First Family: Abigail and John Adams [Audiobook] by Joseph J. Ellis
English | October 26, 2010 | ASIN: B004995E2M, ISBN: 0739368745 | M4A VBR ~ 256 kbps | 11 hrs 31 mins | 1.31 GB
Narrator: Kimberly Farr | Genre: Nonfiction/Biography

The Pulitzer Prize-winning, best-selling author of Founding Brothers and His Excellency brings America's preeminent first couple to life in a moving and illuminating narrative that sweeps through the American Revolution and the republic's tenuous early years.

John and Abigail Adams left an indelible and remarkably preserved portrait of their lives together in their personal correspondence: both Adamses were prolific letter writers (although John conceded that Abigail was clearly the more gifted of the two), and over the years they exchanged more than 1,200 letters. Joseph J. Ellis distills this unprecedented and unsurpassed record to give us an account both intimate and panoramic; part biography, part political history, and part love story.

After they married, the couple were separated nearly as much as they were together. John's political career took him first to Philadelphia, where he became the boldest advocate for the measures that would lead to the Declaration of Independence. Later he was sent to Paris, where he served as a minister to the court of France alongside Benjamin Franklin. These years apart stressed the Adamses' union almost beyond what it could bear.
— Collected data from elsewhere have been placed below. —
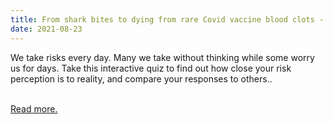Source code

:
 ```yaml
---
title: From shark bites to dying from rare Covid vaccine blood clots - what’s the risk and how good are you at assessing it?
date: 2021-08-23
---
```

<p>We take risks every day. Many we take without thinking while some worry us for days. Take this interactive quiz to find out how close your risk perception is to reality, and compare your responses to others..</p><br>
<a href='https://www.theguardian.com/world/ng-interactive/2021/aug/22/from-shark-bites-to-rare-blood-clots-how-good-are-you-at-assessing-risk'>Read more.</a>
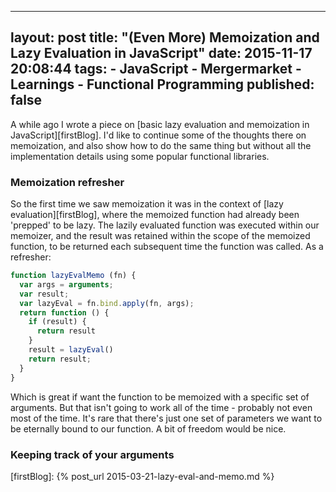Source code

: 
---
layout: post
title: "(Even More) Memoization and Lazy Evaluation in JavaScript"
date: 2015-11-17 20:08:44
tags:
    - JavaScript
    - Mergermarket
    - Learnings
    - Functional Programming
published: false
---

A while ago I wrote a piece on [basic lazy evaluation and memoization in
JavaScript][firstBlog]. I'd like to continue some of the thoughts there on
memoization, and also show how to do the same thing but without all the
implementation details using some popular functional libraries.

### Memoization refresher

So the first time we saw memoization it was in the context of [lazy
evaluation][firstBlog], where the memoized function had already been 'prepped'
to be lazy. The lazily evaluated function was executed within our memoizer, and
the result was retained within the scope of the memoized function, to be
returned each subsequent time the function was called. As a refresher:

```javascript
function lazyEvalMemo (fn) {
  var args = arguments;
  var result;
  var lazyEval = fn.bind.apply(fn, args);
  return function () {
    if (result) {
      return result
    }
    result = lazyEval()
    return result;
  }
}
```

Which is great if want the function to be memoized with a specific set of
arguments. But that isn't going to work all of the time - probably not even most
of the time. It's rare that there's just one set of parameters we want to be
eternally bound to our function. A bit of freedom would be nice.

### Keeping track of your arguments







[firstBlog]: {% post_url 2015-03-21-lazy-eval-and-memo.md %}
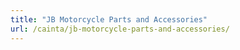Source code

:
```yaml
---
title: "JB Motorcycle Parts and Accessories"
url: /cainta/jb-motorcycle-parts-and-accessories/
---
```

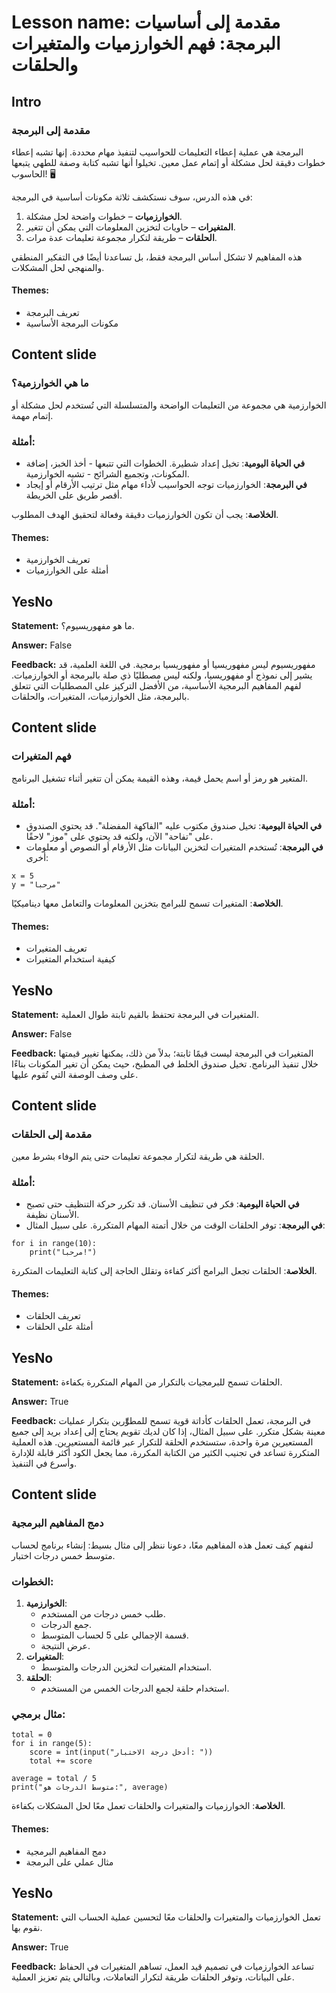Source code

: # Lesson name: مقدمة إلى أساسيات البرمجة: فهم الخوارزميات والمتغيرات والحلقات

## Intro

### مقدمة إلى البرمجة

البرمجة هي عملية إعطاء التعليمات للحواسيب لتنفيذ مهام محددة. إنها تشبه إعطاء خطوات دقيقة لحل مشكلة أو إتمام عمل معين. تخيلوا أنها تشبه كتابة وصفة للطهي يتبعها الحاسوب! 🖥️

في هذه الدرس، سوف نستكشف ثلاثة مكونات أساسية في البرمجة:
1. **الخوارزميات** – خطوات واضحة لحل مشكلة.
2. **المتغيرات** – حاويات لتخزين المعلومات التي يمكن أن تتغير.
3. **الحلقات** – طريقة لتكرار مجموعة تعليمات عدة مرات.

هذه المفاهيم لا تشكل أساس البرمجة فقط، بل تساعدنا أيضًا في التفكير المنطقي والمنهجي لحل المشكلات.

#### **Themes:**
- تعريف البرمجة
- مكونات البرمجة الأساسية

## Content slide

### ما هي الخوارزمية؟

الخوارزمية هي مجموعة من التعليمات الواضحة والمتسلسلة التي تُستخدم لحل مشكلة أو إتمام مهمة.

### أمثلة:
- **في الحياة اليومية**: تخيل إعداد شطيرة. الخطوات التي تتبعها - أخذ الخبز، إضافة المكونات، وتجميع الشرائح - تشبه الخوارزمية.
- **في البرمجة**: الخوارزميات توجه الحواسيب لأداء مهام مثل ترتيب الأرقام أو إيجاد أقصر طريق على الخريطة.

**الخلاصة**: يجب أن تكون الخوارزميات دقيقة وفعالة لتحقيق الهدف المطلوب.

#### **Themes:**
- تعريف الخوارزمية
- أمثلة على الخوارزميات

## YesNo

**Statement:** ما هو مفهوريسيوم؟.

**Answer:** False

**Feedback:**
مفهوريسيوم ليس مفهوريسيا أو مفهوريسيا برمجية. في اللغة العلمية، قد يشير إلى نموذج أو مفهوريسيا، ولكنه ليس مصطليًا ذي صلة بالبرمجة أو الخوارزميات. لفهم المفاهيم البرمجية الأساسية، من الأفضل التركيز على المصطليات التي تتعلق بالبرمجة، مثل الخوارزميات، المتغيرات، والحلقات.


## Content slide

### فهم المتغيرات

المتغير هو رمز أو اسم يحمل قيمة، وهذه القيمة يمكن أن تتغير أثناء تشغيل البرنامج.

### أمثلة:
- **في الحياة اليومية**: تخيل صندوق مكتوب عليه "الفاكهة المفضلة". قد يحتوي الصندوق على "تفاحة" الآن، ولكنه قد يحتوي على "موز" لاحقًا.
- **في البرمجة**: تُستخدم المتغيرات لتخزين البيانات مثل الأرقام أو النصوص أو معلومات أخرى:

``` 
x = 5
y = "مرحبا"
``` 

**الخلاصة**: المتغيرات تسمح للبرامج بتخزين المعلومات والتعامل معها ديناميكيًا.

#### **Themes:**
- تعريف المتغيرات
- كيفية استخدام المتغيرات

## YesNo

**Statement:** المتغيرات في البرمجة تحتفظ بالقيم ثابتة طوال العملية.

**Answer:** False

**Feedback:**
المتغيرات في البرمجة ليست قيمًا ثابتة؛ بدلاً من ذلك، يمكنها تغيير قيمتها خلال تنفيذ البرنامج. تخيل صندوق الخلط في المطبخ، حيث يمكن أن تغير المكونات بناءًا على وصف الوصفة التي تُقوم عليها.


## Content slide

### مقدمة إلى الحلقات

الحلقة هي طريقة لتكرار مجموعة تعليمات حتى يتم الوفاء بشرط معين.

### أمثلة:
- **في الحياة اليومية**: فكر في تنظيف الأسنان. قد تكرر حركة التنظيف حتى تصبح الأسنان نظيفة.
- **في البرمجة**: توفر الحلقات الوقت من خلال أتمتة المهام المتكررة. على سبيل المثال:

``` 
for i in range(10):
    print("مرحبا!")
``` 

**الخلاصة**: الحلقات تجعل البرامج أكثر كفاءة وتقلل الحاجة إلى كتابة التعليمات المتكررة.

#### **Themes:**
- تعريف الحلقات
- أمثلة على الحلقات

## YesNo

**Statement:** الحلقات تسمح للبرمجيات بالتكرار من المهام المتكررة بكفاءة.

**Answer:** True

**Feedback:**
في البرمجة، تعمل الحلقات كأداتة قوية تسمح للمطوِّّرين بتكرار عمليات معينة بشكل متكرر. على سبيل المثال، إذا كان لديك تقويم يحتاج إلى إعداد بريد إلى جميع المستعيرين مرة واحدة، ستستخدم الحلقة للتكرار عبر قائمة المستعيرين. هذه العملية المتكررة تساعد في تجنيب الكثير من الكتابة المكررة، مما يجعل الكود أكثر قابلة للإدارة وأسرع في التنفيذ.


## Content slide

### دمج المفاهيم البرمجية

لنفهم كيف تعمل هذه المفاهيم معًا، دعونا ننظر إلى مثال بسيط: إنشاء برنامج لحساب متوسط خمس درجات اختبار.

### الخطوات:
1. **الخوارزمية**:
   - طلب خمس درجات من المستخدم.
   - جمع الدرجات.
   - قسمة الإجمالي على 5 لحساب المتوسط.
   - عرض النتيجة.
2. **المتغيرات**:
   - استخدام المتغيرات لتخزين الدرجات والمتوسط.
3. **الحلقة**:
   - استخدام حلقة لجمع الدرجات الخمس من المستخدم.

### مثال برمجي:
``` 
total = 0
for i in range(5):
    score = int(input("أدخل درجة الاختبار: "))
    total += score

average = total / 5
print("متوسط الدرجات هو:", average)
``` 

**الخلاصة**: الخوارزميات والمتغيرات والحلقات تعمل معًا لحل المشكلات بكفاءة.

#### **Themes:**
- دمج المفاهيم البرمجية
- مثال عملي على البرمجة

## YesNo

**Statement:** تعمل الخوارزميات والمتغيرات والحلقات معًا لتحسين عملية الحساب التي نقوم بها.

**Answer:** True

**Feedback:**
تساعد الخوارزميات في تصميم قيد العمل، تساهم المتغيرات في الحفاظ على البيانات، وتوفر الحلقات طريقة لتكرار التعاملات، وبالتالي يتم تعزيز العملية.

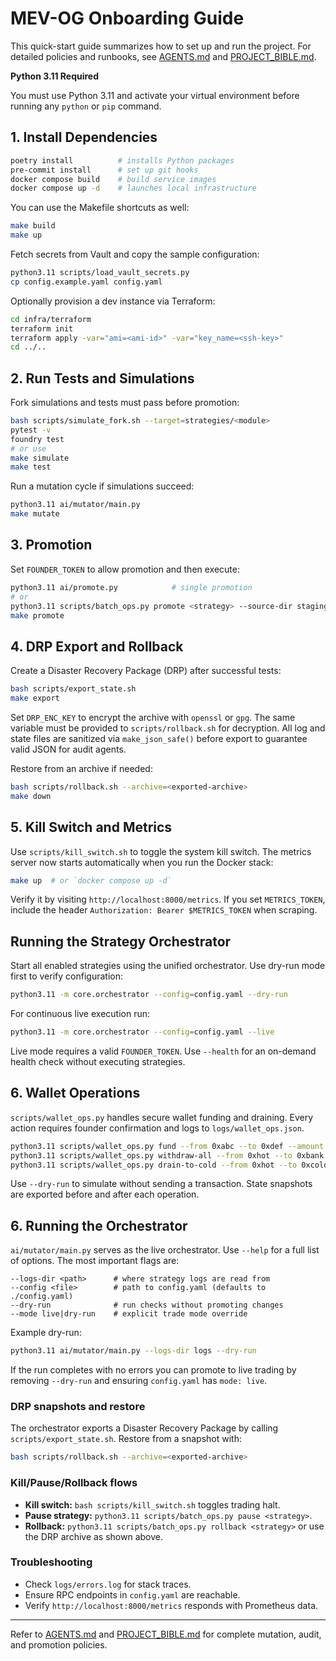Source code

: # MEV-OG Onboarding Guide

This quick-start guide summarizes how to set up and run the project. For detailed policies and runbooks, see [AGENTS.md](../AGENTS.md) and [PROJECT_BIBLE.md](../PROJECT_BIBLE.md).

**Python 3.11 Required**

You must use Python 3.11 and activate your virtual environment before running any `python` or `pip` command.

## 1. Install Dependencies

```bash
poetry install          # installs Python packages
pre-commit install      # set up git hooks
docker compose build    # build service images
docker compose up -d    # launches local infrastructure
```
You can use the Makefile shortcuts as well:
```bash
make build
make up
```

Fetch secrets from Vault and copy the sample configuration:

```bash
python3.11 scripts/load_vault_secrets.py
cp config.example.yaml config.yaml
```

Optionally provision a dev instance via Terraform:

```bash
cd infra/terraform
terraform init
terraform apply -var="ami=<ami-id>" -var="key_name=<ssh-key>"
cd ../..
```

## 2. Run Tests and Simulations

Fork simulations and tests must pass before promotion:

```bash
bash scripts/simulate_fork.sh --target=strategies/<module>
pytest -v
foundry test
# or use
make simulate
make test
```

Run a mutation cycle if simulations succeed:

```bash
python3.11 ai/mutator/main.py
make mutate
```

## 3. Promotion

Set `FOUNDER_TOKEN` to allow promotion and then execute:

```bash
python3.11 ai/promote.py            # single promotion
# or
python3.11 scripts/batch_ops.py promote <strategy> --source-dir staging --dest-dir active
make promote
```

## 4. DRP Export and Rollback

Create a Disaster Recovery Package (DRP) after successful tests:

```bash
bash scripts/export_state.sh
make export
```

Set `DRP_ENC_KEY` to encrypt the archive with `openssl` or `gpg`. The same
variable must be provided to `scripts/rollback.sh` for decryption.
All log and state files are sanitized via `make_json_safe()` before export to
guarantee valid JSON for audit agents.

Restore from an archive if needed:

```bash
bash scripts/rollback.sh --archive=<exported-archive>
make down
```

## 5. Kill Switch and Metrics

Use `scripts/kill_switch.sh` to toggle the system kill switch. The metrics
server now starts automatically when you run the Docker stack:

```bash
make up  # or `docker compose up -d`
```
Verify it by visiting `http://localhost:8000/metrics`. If you set `METRICS_TOKEN`,
include the header `Authorization: Bearer $METRICS_TOKEN` when scraping.

## Running the Strategy Orchestrator

Start all enabled strategies using the unified orchestrator. Use dry-run mode
first to verify configuration:

```bash
python3.11 -m core.orchestrator --config=config.yaml --dry-run
```

For continuous live execution run:

```bash
python3.11 -m core.orchestrator --config=config.yaml --live
```

Live mode requires a valid `FOUNDER_TOKEN`. Use `--health` for an on-demand health
check without executing strategies.

## 6. Wallet Operations

`scripts/wallet_ops.py` handles secure wallet funding and draining. Every action
requires founder confirmation and logs to `logs/wallet_ops.json`.

```bash
python3.11 scripts/wallet_ops.py fund --from 0xabc --to 0xdef --amount 1
python3.11 scripts/wallet_ops.py withdraw-all --from 0xhot --to 0xbank
python3.11 scripts/wallet_ops.py drain-to-cold --from 0xhot --to 0xcold
```

Use `--dry-run` to simulate without sending a transaction. State snapshots are
exported before and after each operation.

## 6. Running the Orchestrator

`ai/mutator/main.py` serves as the live orchestrator. Use `--help` for a full
list of options. The most important flags are:

```
--logs-dir <path>      # where strategy logs are read from
--config <file>        # path to config.yaml (defaults to ./config.yaml)
--dry-run              # run checks without promoting changes
--mode live|dry-run    # explicit trade mode override
```

Example dry-run:

```bash
python3.11 ai/mutator/main.py --logs-dir logs --dry-run
```

If the run completes with no errors you can promote to live trading by removing
`--dry-run` and ensuring `config.yaml` has `mode: live`.

### DRP snapshots and restore

The orchestrator exports a Disaster Recovery Package by calling
`scripts/export_state.sh`. Restore from a snapshot with:

```bash
bash scripts/rollback.sh --archive=<exported-archive>
```

### Kill/Pause/Rollback flows

* **Kill switch:** `bash scripts/kill_switch.sh` toggles trading halt.
* **Pause strategy:** `python3.11 scripts/batch_ops.py pause <strategy>`.
* **Rollback:** `python3.11 scripts/batch_ops.py rollback <strategy>` or use the DRP
  archive as shown above.

### Troubleshooting

* Check `logs/errors.log` for stack traces.
* Ensure RPC endpoints in `config.yaml` are reachable.
* Verify `http://localhost:8000/metrics` responds with Prometheus data.



---

Refer to [AGENTS.md](../AGENTS.md) and [PROJECT_BIBLE.md](../PROJECT_BIBLE.md) for
complete mutation, audit, and promotion policies.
John was elected the nation's first vice president, but by the time of his reelection, Abigail's health prevented her from joining him in Philadelphia, the interim capital. She no doubt had further reservations about moving to the swamp on the Potomac when John became president, although this time he persuaded her.

President Adams inherited a weak and bitterly divided country from George Washington. The political situation was perilous at best, and he needed his closest advisor by his side: "I can do nothing," John told Abigail after his election, "without you."

In Ellis's rich and striking new history, John and Abigail's relationship unfolds in the context of America's birth as a nation.